About this exercise :: Exactly the lines from the beginning of the records to the line with "- ✅ AWS Account with appropriate permissions", both ends included, are to be given again, and pictures are to be left out.

- Opening Delimiter -

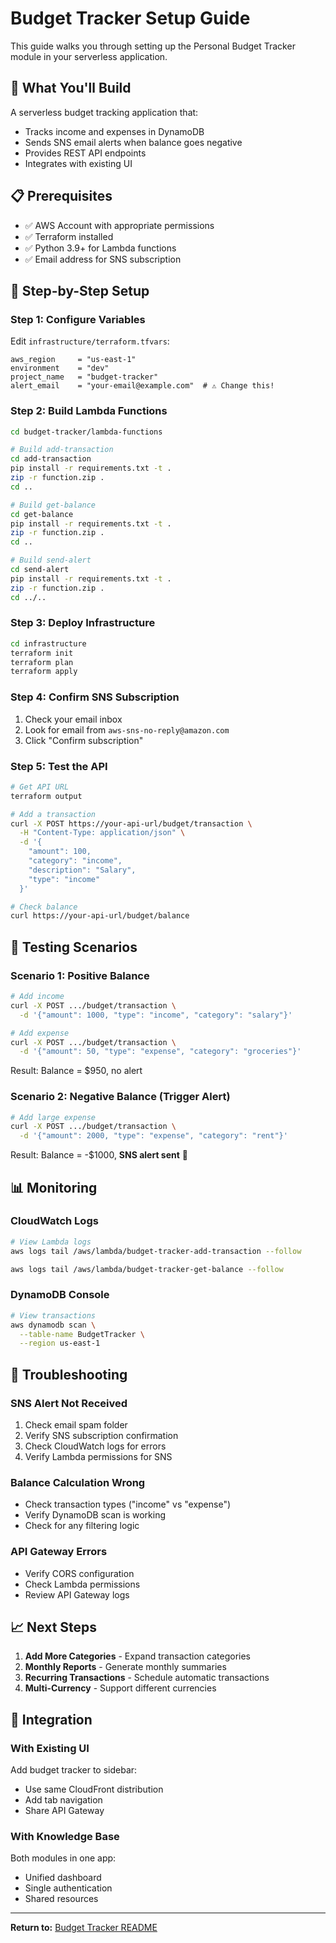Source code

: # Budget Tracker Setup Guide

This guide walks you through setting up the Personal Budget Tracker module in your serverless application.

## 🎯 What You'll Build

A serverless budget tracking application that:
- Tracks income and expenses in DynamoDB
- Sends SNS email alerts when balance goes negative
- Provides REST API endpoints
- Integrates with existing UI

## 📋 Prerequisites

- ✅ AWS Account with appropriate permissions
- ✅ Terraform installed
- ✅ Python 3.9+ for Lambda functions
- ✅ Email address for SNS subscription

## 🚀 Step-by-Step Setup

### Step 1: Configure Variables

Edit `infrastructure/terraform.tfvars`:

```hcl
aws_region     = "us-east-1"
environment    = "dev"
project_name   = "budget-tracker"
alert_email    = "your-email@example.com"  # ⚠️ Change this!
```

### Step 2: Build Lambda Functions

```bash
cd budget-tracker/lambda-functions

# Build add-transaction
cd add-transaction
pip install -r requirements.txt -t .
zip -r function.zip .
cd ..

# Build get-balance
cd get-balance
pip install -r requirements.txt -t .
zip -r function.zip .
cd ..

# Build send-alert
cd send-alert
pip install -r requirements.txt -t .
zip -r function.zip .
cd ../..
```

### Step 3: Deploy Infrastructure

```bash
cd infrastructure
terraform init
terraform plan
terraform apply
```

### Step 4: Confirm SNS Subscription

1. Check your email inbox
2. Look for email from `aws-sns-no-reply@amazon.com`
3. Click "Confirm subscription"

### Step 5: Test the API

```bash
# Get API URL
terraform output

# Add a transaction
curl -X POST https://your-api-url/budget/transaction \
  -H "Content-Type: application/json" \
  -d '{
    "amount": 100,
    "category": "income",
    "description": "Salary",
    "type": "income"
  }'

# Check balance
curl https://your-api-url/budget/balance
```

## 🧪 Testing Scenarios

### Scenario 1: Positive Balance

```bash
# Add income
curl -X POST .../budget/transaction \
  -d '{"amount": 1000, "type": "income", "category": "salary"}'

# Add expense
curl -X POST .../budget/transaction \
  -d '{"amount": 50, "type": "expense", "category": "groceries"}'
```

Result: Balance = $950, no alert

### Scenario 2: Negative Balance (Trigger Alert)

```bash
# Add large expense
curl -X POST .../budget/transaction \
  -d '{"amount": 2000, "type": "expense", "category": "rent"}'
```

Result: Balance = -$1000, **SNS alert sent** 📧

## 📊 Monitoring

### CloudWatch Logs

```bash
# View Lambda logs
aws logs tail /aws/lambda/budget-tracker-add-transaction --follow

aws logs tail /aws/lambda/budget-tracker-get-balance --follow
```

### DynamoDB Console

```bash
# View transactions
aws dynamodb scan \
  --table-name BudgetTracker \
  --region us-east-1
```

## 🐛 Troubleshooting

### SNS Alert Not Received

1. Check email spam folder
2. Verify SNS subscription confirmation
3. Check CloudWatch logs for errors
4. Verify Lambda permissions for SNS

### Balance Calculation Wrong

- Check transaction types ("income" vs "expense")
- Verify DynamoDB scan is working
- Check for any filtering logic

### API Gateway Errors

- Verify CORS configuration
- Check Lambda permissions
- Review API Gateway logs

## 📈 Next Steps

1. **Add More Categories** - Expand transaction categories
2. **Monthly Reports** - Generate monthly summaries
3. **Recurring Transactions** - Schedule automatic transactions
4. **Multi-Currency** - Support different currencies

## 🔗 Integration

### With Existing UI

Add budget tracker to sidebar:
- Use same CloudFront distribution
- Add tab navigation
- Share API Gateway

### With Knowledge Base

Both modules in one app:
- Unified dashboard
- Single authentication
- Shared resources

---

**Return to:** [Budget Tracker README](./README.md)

- Closing Delimiter -

Solution ::
Source code

: # Budget Tracker Setup Guide

This guide walks you through setting up the Personal Budget Tracker module in your serverless application.

## 🎯 What You'll Build

A serverless budget tracking application that:
- Tracks income and expenses in DynamoDB
- Sends SNS email alerts when balance goes negative
- Provides REST API endpoints
- Integrates with existing UI

## 📋 Prerequisites

- ✅ AWS Account with appropriate permissions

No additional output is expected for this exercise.